Republicans vote against job growth and future economic development
May 31, 2012
Augusta – The Republican-led Maine House today voted to uphold Governor Paul LePage’s veto of a $20 million investment bond for competitive research and development (R&D) grants. The R&D bond proposal would replenish the Maine Technology Asset Fund, which was created to field grant requests for innovation by leveraging public and private dollars.
During the floor debate on the veto, Democrats urged Republicans to support the bond proposal, which they said made smart and needed investments for creating higher wage jobs in the state.
“Maine needs jobs and we need jobs that pay good American wages and benefits,” said Rep. Emily Cain, D-Orono, the House Democratic leader. “The vote today holds those jobs hostage to Tea Party politics. This is nothing short of a vote against jobs and future economic development.”

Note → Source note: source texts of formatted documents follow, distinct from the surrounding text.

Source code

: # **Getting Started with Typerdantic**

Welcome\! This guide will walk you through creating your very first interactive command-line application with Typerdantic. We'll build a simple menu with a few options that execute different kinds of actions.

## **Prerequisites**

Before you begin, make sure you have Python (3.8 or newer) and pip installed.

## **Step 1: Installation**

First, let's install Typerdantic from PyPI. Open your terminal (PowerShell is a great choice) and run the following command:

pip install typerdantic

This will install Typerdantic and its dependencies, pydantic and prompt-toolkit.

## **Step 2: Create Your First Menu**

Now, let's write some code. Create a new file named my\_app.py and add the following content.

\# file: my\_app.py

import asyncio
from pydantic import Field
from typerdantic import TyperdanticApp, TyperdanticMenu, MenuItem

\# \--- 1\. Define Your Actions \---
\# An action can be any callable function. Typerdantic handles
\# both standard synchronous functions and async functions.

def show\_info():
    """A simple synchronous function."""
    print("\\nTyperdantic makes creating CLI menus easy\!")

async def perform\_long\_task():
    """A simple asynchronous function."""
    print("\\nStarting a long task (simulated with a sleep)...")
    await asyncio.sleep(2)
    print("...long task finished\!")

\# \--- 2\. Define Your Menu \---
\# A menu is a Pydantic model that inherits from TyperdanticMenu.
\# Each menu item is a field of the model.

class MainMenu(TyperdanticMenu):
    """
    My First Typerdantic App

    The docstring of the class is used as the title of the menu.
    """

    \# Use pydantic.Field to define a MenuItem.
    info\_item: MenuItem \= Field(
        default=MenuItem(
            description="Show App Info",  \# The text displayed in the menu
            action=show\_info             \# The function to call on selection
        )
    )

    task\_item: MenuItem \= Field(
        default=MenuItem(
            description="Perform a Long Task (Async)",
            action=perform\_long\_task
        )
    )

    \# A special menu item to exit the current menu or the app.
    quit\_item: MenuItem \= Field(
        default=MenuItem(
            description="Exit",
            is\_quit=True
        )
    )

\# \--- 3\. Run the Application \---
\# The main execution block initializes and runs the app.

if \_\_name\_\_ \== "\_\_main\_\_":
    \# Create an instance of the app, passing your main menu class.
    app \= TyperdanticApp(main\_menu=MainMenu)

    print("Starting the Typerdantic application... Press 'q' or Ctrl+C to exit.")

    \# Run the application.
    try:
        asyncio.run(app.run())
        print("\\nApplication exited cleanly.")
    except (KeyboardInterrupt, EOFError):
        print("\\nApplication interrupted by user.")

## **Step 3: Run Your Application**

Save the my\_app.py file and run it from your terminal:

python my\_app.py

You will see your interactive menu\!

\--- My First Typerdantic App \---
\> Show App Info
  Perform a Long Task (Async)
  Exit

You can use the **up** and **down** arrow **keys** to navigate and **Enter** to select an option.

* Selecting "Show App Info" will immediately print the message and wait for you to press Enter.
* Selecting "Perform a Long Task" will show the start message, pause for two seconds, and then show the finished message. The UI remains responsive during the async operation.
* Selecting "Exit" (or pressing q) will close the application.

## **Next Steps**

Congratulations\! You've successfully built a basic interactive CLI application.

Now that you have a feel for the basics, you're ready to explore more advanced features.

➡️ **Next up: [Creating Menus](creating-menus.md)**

Maine has lost more than 1,000 jobs since 2011 and was recently rated 50th for personal income growth, according to the U.S. Bureau of Economic Analysis.
Cain added, “Maine cannot afford to wait any longer to invest in future innovation.”
Maine is rated last in the country for R&D investment. Every $1 of state R&D investment returns $12 in economic benefits to the state, according to independent expert studies commissioned by the Maine Technology Institute. In addition, every $1 from R&D bonds leverages another $1.70 in matching funds from Maine companies and supporting organizations.<>br>
“R&D has been a stimulus and catalyst to local economic development in my town,” said Rep. Alan Casavant, D-Biddeford, who also serves as mayor.
Casavant said R&D projects have helped grow jobs at the University of New England and had a ripple effect on local businesses.
During the debate, Rep. Bruce MacDonald, D-Boothbay, cited job growth in his district at Bigelow Laboratory for Ocean Sciences, which created good-paying technology jobs, helps local fishermen, and created construction jobs from investments in R&D.
Democrats also disputed arguments that the state could not afford to bond, citing statistics from the Legislature’s non-partisan fiscal office.
According to the legislative fiscal office’s analysis, debt service payments from 2013 to 2015 will decline by nearly $30 million, lowering the state’s payments on debt and significantly increasing the capacity to borrow.